Which of the lines in the data below contain the string "Text"? Copy each of them.

[Collection entries]
------------------------------------
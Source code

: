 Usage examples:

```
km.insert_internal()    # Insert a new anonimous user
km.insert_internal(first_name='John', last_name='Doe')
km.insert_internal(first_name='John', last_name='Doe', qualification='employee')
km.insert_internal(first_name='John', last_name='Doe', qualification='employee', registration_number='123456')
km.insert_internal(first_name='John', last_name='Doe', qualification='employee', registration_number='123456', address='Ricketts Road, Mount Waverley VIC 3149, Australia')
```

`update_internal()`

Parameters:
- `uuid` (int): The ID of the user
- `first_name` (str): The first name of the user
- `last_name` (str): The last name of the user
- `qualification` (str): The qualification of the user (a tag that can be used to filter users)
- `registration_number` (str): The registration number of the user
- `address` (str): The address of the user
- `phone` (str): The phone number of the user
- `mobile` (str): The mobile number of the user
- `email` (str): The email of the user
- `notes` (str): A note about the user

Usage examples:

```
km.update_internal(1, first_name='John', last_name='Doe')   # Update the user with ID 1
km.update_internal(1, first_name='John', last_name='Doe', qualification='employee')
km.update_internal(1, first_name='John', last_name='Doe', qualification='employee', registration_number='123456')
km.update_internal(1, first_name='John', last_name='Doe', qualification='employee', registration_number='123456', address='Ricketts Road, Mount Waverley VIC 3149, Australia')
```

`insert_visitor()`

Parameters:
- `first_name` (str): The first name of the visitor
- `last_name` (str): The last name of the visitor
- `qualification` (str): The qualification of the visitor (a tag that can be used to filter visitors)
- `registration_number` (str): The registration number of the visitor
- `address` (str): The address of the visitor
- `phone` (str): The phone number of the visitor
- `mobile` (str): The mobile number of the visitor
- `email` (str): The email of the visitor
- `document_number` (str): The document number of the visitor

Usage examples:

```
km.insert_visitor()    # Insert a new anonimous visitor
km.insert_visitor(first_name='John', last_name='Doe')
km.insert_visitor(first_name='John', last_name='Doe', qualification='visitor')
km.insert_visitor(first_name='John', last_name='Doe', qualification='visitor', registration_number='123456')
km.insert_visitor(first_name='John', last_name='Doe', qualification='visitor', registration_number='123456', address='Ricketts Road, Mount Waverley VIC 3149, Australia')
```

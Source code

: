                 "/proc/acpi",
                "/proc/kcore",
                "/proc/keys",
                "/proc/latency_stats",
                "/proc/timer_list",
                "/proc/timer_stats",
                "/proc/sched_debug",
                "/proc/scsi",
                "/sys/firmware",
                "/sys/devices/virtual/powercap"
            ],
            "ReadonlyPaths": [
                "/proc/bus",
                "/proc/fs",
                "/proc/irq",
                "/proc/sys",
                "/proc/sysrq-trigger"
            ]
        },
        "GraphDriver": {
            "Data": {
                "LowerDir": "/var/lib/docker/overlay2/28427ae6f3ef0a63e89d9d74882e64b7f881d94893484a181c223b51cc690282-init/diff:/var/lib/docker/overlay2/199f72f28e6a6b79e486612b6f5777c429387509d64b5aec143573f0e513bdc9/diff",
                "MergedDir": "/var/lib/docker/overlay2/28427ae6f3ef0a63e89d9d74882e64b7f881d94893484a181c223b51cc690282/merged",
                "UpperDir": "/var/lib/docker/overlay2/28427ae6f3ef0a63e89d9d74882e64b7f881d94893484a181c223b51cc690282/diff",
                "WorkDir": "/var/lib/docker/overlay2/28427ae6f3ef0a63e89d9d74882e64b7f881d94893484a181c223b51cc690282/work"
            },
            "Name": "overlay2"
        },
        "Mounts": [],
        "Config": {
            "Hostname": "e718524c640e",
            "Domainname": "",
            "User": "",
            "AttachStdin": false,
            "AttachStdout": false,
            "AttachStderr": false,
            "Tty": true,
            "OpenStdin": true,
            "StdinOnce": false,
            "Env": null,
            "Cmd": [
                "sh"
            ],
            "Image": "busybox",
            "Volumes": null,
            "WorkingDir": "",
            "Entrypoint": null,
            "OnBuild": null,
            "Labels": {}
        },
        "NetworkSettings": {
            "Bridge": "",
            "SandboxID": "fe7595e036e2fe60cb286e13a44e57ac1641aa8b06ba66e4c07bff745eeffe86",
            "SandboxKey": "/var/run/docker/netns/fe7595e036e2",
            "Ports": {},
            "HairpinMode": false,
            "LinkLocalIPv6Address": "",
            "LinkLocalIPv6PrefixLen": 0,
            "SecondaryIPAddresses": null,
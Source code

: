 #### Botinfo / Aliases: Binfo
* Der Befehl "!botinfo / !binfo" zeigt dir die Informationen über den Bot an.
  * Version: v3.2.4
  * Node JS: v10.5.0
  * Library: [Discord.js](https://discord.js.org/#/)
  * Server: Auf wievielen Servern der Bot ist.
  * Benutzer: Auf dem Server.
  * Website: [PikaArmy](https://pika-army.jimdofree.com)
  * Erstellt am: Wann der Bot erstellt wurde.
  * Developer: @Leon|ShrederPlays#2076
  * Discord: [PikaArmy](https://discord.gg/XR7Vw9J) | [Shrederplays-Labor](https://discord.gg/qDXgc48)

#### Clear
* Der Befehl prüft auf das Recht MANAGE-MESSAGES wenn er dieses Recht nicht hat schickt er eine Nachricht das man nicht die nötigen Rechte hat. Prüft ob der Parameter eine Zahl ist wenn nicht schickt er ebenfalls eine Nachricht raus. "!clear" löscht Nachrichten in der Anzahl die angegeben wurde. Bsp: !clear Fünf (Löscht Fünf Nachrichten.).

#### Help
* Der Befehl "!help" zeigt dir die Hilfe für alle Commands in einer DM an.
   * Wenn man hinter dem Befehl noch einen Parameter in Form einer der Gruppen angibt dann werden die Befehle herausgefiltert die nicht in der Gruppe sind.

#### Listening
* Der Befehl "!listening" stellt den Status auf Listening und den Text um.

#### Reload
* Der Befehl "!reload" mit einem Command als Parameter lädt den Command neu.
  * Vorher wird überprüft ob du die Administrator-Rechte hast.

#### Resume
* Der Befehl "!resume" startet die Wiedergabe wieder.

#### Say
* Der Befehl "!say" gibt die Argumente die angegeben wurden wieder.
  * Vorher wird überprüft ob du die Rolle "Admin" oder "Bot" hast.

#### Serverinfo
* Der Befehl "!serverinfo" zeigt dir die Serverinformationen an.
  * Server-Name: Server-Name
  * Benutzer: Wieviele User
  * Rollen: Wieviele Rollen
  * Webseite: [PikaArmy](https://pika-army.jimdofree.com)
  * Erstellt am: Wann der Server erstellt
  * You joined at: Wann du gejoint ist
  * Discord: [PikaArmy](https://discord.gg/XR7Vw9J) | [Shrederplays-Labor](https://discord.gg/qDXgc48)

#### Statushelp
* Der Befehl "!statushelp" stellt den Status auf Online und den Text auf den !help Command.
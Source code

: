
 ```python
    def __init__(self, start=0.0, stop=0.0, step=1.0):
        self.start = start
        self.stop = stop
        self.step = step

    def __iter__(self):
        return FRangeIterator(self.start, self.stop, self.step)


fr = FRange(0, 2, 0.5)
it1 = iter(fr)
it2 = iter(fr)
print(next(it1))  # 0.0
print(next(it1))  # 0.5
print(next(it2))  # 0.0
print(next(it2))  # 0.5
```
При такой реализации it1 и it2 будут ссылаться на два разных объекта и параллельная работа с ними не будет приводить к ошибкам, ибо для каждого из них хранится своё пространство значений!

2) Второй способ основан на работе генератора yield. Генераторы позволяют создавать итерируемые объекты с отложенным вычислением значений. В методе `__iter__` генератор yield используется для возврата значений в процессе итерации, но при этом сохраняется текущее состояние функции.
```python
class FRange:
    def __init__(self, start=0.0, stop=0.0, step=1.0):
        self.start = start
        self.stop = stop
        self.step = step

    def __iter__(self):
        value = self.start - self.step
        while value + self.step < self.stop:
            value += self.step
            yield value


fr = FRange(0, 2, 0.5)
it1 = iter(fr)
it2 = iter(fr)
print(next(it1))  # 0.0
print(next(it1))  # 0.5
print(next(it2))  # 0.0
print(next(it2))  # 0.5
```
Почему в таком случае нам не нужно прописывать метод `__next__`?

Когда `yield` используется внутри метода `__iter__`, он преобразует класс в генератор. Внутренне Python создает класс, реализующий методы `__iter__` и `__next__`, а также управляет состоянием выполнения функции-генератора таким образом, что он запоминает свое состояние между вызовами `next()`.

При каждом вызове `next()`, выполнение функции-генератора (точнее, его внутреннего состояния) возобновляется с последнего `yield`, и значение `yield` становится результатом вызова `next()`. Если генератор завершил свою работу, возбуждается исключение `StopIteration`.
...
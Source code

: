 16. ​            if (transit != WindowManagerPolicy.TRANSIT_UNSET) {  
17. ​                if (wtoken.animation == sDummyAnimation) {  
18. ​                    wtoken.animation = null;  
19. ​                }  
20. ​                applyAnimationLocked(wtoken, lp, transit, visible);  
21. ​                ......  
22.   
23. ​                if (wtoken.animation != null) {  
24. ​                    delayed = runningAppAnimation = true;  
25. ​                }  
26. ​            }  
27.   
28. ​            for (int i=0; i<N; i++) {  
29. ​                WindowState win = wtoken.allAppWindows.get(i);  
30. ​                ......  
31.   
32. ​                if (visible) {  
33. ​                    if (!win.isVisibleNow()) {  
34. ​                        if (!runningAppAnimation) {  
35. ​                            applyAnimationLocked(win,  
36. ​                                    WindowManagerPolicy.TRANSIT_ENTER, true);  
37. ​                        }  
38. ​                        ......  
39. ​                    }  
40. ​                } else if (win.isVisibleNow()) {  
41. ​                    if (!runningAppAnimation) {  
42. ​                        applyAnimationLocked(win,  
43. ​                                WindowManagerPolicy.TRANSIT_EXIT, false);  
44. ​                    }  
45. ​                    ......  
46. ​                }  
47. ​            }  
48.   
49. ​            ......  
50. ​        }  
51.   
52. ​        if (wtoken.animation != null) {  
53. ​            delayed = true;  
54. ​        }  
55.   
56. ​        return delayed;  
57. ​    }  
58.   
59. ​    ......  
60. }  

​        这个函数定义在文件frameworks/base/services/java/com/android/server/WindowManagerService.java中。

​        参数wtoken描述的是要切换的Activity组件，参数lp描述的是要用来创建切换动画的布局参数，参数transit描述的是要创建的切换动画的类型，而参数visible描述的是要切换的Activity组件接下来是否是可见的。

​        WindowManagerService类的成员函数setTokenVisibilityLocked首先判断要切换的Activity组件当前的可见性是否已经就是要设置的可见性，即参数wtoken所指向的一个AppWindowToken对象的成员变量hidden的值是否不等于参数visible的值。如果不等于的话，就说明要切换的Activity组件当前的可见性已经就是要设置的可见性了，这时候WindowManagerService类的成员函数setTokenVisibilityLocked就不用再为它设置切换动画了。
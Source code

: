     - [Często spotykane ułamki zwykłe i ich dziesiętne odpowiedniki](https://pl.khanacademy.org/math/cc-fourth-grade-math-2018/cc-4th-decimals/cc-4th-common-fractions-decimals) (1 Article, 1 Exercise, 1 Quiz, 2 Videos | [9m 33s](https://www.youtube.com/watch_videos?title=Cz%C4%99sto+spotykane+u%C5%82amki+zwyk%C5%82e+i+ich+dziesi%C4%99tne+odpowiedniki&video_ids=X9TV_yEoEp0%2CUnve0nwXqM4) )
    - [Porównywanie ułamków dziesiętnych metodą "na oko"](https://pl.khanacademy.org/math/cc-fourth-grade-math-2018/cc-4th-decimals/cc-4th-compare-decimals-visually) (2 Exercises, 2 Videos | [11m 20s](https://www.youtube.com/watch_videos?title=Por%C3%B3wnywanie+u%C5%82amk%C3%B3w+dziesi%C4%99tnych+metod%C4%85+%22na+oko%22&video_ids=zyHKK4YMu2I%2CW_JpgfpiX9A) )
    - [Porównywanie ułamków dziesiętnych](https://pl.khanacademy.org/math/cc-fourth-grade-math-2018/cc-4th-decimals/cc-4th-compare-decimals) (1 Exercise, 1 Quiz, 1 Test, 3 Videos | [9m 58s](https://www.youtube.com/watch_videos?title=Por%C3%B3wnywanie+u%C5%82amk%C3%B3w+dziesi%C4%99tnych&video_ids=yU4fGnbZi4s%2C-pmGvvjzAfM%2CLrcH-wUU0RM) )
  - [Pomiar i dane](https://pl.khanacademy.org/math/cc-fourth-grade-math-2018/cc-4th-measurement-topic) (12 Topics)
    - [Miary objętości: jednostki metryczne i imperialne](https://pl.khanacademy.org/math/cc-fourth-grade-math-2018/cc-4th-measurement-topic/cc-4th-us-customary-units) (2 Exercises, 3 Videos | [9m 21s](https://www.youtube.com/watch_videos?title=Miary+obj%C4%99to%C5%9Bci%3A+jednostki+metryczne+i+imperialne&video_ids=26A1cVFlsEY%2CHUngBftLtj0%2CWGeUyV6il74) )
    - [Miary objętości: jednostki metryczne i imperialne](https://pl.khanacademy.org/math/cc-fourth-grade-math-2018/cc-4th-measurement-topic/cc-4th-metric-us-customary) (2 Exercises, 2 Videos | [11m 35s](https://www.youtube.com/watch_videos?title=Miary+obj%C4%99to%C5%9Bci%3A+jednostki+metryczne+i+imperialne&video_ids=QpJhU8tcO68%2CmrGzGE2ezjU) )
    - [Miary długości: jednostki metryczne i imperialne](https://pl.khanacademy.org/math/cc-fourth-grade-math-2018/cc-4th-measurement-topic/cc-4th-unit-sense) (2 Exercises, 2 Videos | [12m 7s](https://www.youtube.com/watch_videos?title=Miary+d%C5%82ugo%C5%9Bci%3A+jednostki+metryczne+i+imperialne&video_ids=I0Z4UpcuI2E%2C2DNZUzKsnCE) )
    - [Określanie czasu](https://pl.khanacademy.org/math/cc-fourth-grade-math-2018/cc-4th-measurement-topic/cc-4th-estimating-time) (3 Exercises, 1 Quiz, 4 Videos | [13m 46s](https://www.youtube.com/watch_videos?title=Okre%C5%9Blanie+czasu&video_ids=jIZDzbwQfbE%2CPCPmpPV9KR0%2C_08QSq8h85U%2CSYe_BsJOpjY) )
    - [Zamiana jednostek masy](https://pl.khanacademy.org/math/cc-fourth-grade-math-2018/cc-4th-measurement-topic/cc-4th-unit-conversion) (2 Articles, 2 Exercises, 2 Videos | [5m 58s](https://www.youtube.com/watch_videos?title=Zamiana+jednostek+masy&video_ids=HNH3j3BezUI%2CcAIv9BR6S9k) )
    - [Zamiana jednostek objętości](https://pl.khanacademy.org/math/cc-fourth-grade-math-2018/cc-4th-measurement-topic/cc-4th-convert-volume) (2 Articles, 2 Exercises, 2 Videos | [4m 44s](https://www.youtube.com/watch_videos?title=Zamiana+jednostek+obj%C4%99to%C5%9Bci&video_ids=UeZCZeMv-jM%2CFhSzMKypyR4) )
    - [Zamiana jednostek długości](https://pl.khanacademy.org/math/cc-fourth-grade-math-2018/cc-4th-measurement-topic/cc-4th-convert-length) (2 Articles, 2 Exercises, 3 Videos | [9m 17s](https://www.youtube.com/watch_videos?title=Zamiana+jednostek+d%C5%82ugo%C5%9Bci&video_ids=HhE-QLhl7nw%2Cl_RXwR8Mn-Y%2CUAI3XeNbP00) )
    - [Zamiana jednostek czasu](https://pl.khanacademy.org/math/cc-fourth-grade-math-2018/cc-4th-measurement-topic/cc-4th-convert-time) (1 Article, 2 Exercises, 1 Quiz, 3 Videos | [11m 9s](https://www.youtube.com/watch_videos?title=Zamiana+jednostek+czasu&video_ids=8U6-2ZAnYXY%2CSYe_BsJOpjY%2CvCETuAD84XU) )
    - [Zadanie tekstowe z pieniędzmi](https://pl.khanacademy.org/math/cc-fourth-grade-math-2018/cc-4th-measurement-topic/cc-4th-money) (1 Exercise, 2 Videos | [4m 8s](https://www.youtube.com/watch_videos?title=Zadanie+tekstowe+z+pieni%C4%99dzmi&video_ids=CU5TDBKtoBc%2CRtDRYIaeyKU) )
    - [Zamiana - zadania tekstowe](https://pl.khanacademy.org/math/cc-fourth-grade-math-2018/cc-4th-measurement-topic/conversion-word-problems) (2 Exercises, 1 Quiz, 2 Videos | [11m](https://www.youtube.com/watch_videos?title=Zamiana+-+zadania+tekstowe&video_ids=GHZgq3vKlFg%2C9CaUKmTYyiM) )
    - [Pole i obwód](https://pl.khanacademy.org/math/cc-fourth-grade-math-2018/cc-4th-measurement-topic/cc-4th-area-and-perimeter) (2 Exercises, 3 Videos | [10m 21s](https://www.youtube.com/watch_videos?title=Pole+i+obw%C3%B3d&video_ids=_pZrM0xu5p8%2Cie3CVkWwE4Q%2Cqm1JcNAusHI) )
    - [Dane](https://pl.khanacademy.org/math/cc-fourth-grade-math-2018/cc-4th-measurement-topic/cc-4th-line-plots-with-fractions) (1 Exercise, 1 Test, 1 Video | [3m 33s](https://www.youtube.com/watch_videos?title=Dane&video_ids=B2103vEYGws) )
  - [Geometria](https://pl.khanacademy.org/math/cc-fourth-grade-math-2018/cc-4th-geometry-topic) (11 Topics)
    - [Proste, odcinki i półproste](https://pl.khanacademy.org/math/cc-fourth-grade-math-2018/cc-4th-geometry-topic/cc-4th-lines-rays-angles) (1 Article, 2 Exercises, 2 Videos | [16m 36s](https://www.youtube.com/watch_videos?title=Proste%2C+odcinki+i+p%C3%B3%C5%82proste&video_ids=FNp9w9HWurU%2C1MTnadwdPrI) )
------------------------------------
* **Task result**
* Der Befehl "!listening" stellt den Status auf Listening und den Text um.
* Der Befehl "!statushelp" stellt den Status auf Online und den Text auf den !help Command.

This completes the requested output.